My big problem, however, is that I didn’t have a large simulation infrastructure. I had a long list of things that should’ve been tested in simulation, but for which I didn’t really have a good model for. For example, my I2C model didn’t match that of the Audio chip I was going to control. Neither did I have a network simulation model (at first). I certainly didn’t have a model for the SONAR transmitter, and no method other than formal methods to verify it.

Still, I was confident things would work–perhaps naively so.

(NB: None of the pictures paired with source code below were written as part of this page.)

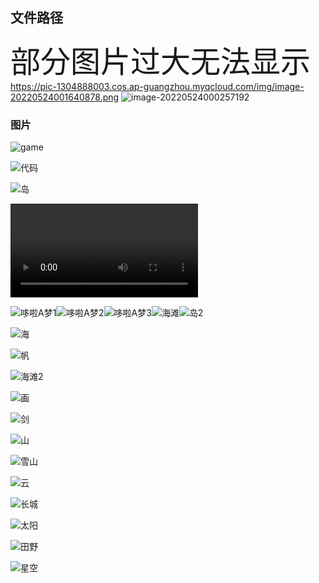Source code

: ## **文件路径**


<font size=10>部分图片过大无法显示</font>
https://pic-1304888003.cos.ap-guangzhou.myqcloud.com/img/image-20220524001640878.png
![image-20220524000257192](https://pic-1304888003.cos.ap-guangzhou.myqcloud.com/img/image-20220524000257192.png)

### 图片

![game](https://pic-1304888003.cos.ap-guangzhou.myqcloud.com/img/game.jpg)

![代码](https://pic-1304888003.cos.ap-guangzhou.myqcloud.com/img/%E4%BB%A3%E7%A0%81.jpg)

![岛](https://pic-1304888003.cos.ap-guangzhou.myqcloud.com/img/%E5%B2%9B.jpg)

<video src="C:/Users/ADMIN/IdeaProjects/HTML/resource/%E5%9C%B0%E7%90%83.mp4"></video>

![哆啦A梦1](https://pic-1304888003.cos.ap-guangzhou.myqcloud.com/img/%E5%93%86%E5%95%A6A%E6%A2%A61.jpg)![哆啦A梦2](https://pic-1304888003.cos.ap-guangzhou.myqcloud.com/img/%E5%93%86%E5%95%A6A%E6%A2%A62.gif)![哆啦A梦3](https://pic-1304888003.cos.ap-guangzhou.myqcloud.com/img/%E5%93%86%E5%95%A6A%E6%A2%A63.gif)![海滩](https://pic-1304888003.cos.ap-guangzhou.myqcloud.com/img/%E6%B5%B7%E6%BB%A9.png)![岛2](https://pic-1304888003.cos.ap-guangzhou.myqcloud.com/img/%E5%B2%9B2.jpg)

![海](https://pic-1304888003.cos.ap-guangzhou.myqcloud.com/img/%E6%B5%B7.jpg)

![帆](https://pic-1304888003.cos.ap-guangzhou.myqcloud.com/img/%E5%B8%86.png)

![海滩2](https://pic-1304888003.cos.ap-guangzhou.myqcloud.com/img/%E6%B5%B7%E6%BB%A92.png)

![画](https://pic-1304888003.cos.ap-guangzhou.myqcloud.com/img/%E7%94%BB.jpg)

![剑](https://pic-1304888003.cos.ap-guangzhou.myqcloud.com/img/%E5%89%91.jpg)

![山](https://pic-1304888003.cos.ap-guangzhou.myqcloud.com/img/%E5%B1%B1.gif)

![雪山](https://pic-1304888003.cos.ap-guangzhou.myqcloud.com/img/%E9%9B%AA%E5%B1%B1.png)

![云](https://pic-1304888003.cos.ap-guangzhou.myqcloud.com/img/%E4%BA%91.png)

![长城](https://pic-1304888003.cos.ap-guangzhou.myqcloud.com/img/%E9%95%BF%E5%9F%8E.png)

![太阳](https://pic-1304888003.cos.ap-guangzhou.myqcloud.com/img/%E5%A4%AA%E9%98%B3.png)

![田野](https://pic-1304888003.cos.ap-guangzhou.myqcloud.com/img/%E7%94%B0%E9%87%8E.jpg)

![星空](https://pic-1304888003.cos.ap-guangzhou.myqcloud.com/img/%E6%98%9F%E7%A9%BA.jpg)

However, when I started building my design with Vivado I was quickly reminded of some of the limitations of Verilator’s lint capabilities. Sure, they’ve gotten a lot better since I last grumped about them, but Vivado still catches more wires that should be registers and registers that should be wires than Verilator does. (I know, Verilator is an open source project–I should submit a patch to fix these issues. I’ll just be honest and say that I haven’t done so–yet.)

Fig. 7, Clocks in the design

Then there was timing. Sadly, this design has way too many clocks in it. The SPI based A/D runs off of a 200MHz clock. The network runs off of two separate 125MHz clocks–one for transmit and one for receive. I would combine these two clocks, but there’s always the possibility that the network might not come up in GbE mode. In that case, the receive clock will run at either 2.5MHz (10T) or 25MHz (100T), whereas the transmit clock will remain at 125MHz. The audio runs off of a 24.5MHz clock. The rest of the design runs off of the 100MHz clock used by the DDR3 memory and exported by the MIG. That meant that, just to get the design to synthesize, I needed to write a lot of timing exceptions everywhere something crossed clock domains. Although tedious, the good news is that I found some places where I didn’t realize I was crossed clock domains, and all of those needed to be fixed.

One problem I had early on in when trying to implement my design centered around how to delay the network clock by 90 degrees from the data. My plan was to, and indeed my previous implementations of this interface did, output a clock using a hardware ODDR element, and to drive that element with a clock that was 90 degrees delayed from my data clock. As long as the two logic levels leading into this ODDR element were constant this shouldn’t be a problem, right?

Well, not quite.

There was always the possibility that the transmitter might need to run at a lower network speed than GbE, and then these values would need to toggle to generate a slower speed clock. But, my patience was thin, I just wanted it to work–not necessarily to work right. Unfortunately, Vivado gave me no end of grief trying to get timing closure using this method. In the end, I tore up that approach and simply output both clock and data using a 4x OSERDES. That way I could guarantee the phase relationship and clock crossings myself, and also guarantee that the network interface was done “right”. (Incidentally, I’ve also now verified–by accident–that the slower speed transmit mode works as designed.)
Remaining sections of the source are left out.